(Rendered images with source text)
****
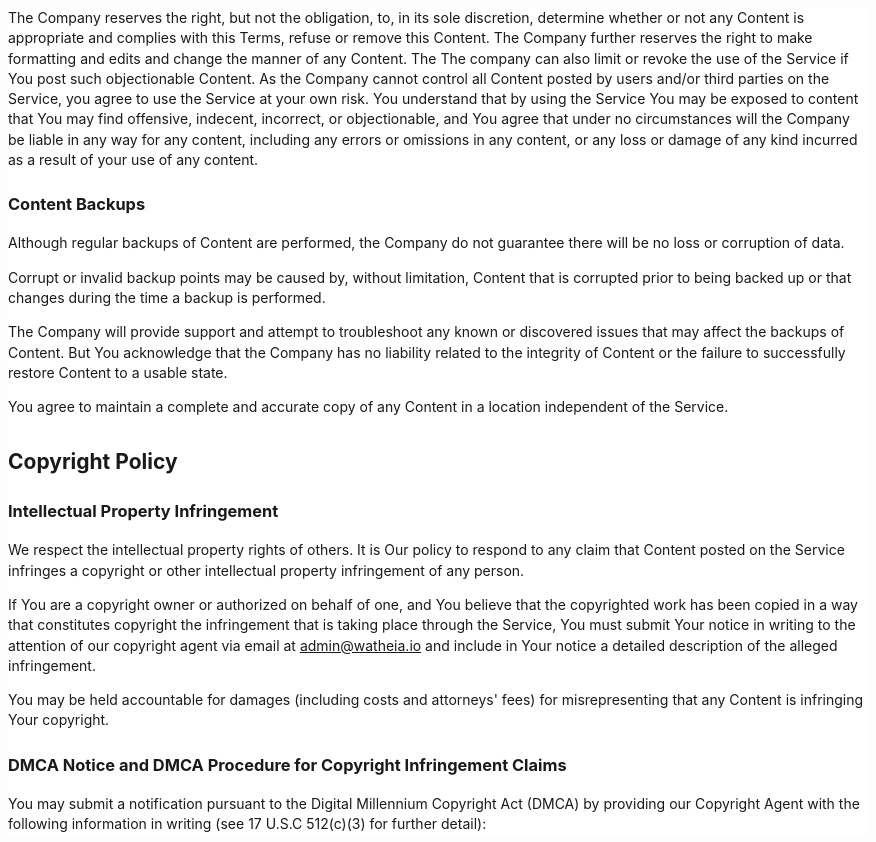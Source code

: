 The Company reserves the right, but not the obligation, to, in its sole
discretion, determine whether or not any Content is appropriate and complies
with this Terms, refuse or remove this Content. The Company further reserves
the right to make formatting and edits and change the manner of any Content. The
The company can also limit or revoke the use of the Service if You post such
objectionable Content. As the Company cannot control all Content posted by
users and/or third parties on the Service, you agree to use the Service at
your own risk. You understand that by using the Service You may be exposed to
content that You may find offensive, indecent, incorrect, or objectionable, and
You agree that under no circumstances will the Company be liable in any way
for any content, including any errors or omissions in any content, or any loss
or damage of any kind incurred as a result of your use of any content.

### Content Backups

Although regular backups of Content are performed, the Company do not
guarantee there will be no loss or corruption of data.

Corrupt or invalid backup points may be caused by, without limitation, Content
that is corrupted prior to being backed up or that changes during the time a
backup is performed.

The Company will provide support and attempt to troubleshoot any known or
discovered issues that may affect the backups of Content. But You acknowledge
that the Company has no liability related to the integrity of Content or the
failure to successfully restore Content to a usable state.

You agree to maintain a complete and accurate copy of any Content in a
location independent of the Service.

## Copyright Policy

### Intellectual Property Infringement

We respect the intellectual property rights of others. It is Our policy to
respond to any claim that Content posted on the Service infringes a copyright
or other intellectual property infringement of any person.

If You are a copyright owner or authorized on behalf of one, and You believe
that the copyrighted work has been copied in a way that constitutes copyright
the infringement that is taking place through the Service, You must submit Your
notice in writing to the attention of our copyright agent via email at
admin@watheia.io and include in Your notice a detailed description of the
alleged infringement.

You may be held accountable for damages (including costs and attorneys' fees)
for misrepresenting that any Content is infringing Your copyright.

### DMCA Notice and DMCA Procedure for Copyright Infringement Claims

You may submit a notification pursuant to the Digital Millennium Copyright Act
(DMCA) by providing our Copyright Agent with the following information in
writing (see 17 U.S.C 512(c)(3) for further detail):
****
§ WHAT YOU SHOULD DO:
Working through the records above, establish how many lines contain the string "including", and reply with the number by itself.

§ FINISHED TASK:
2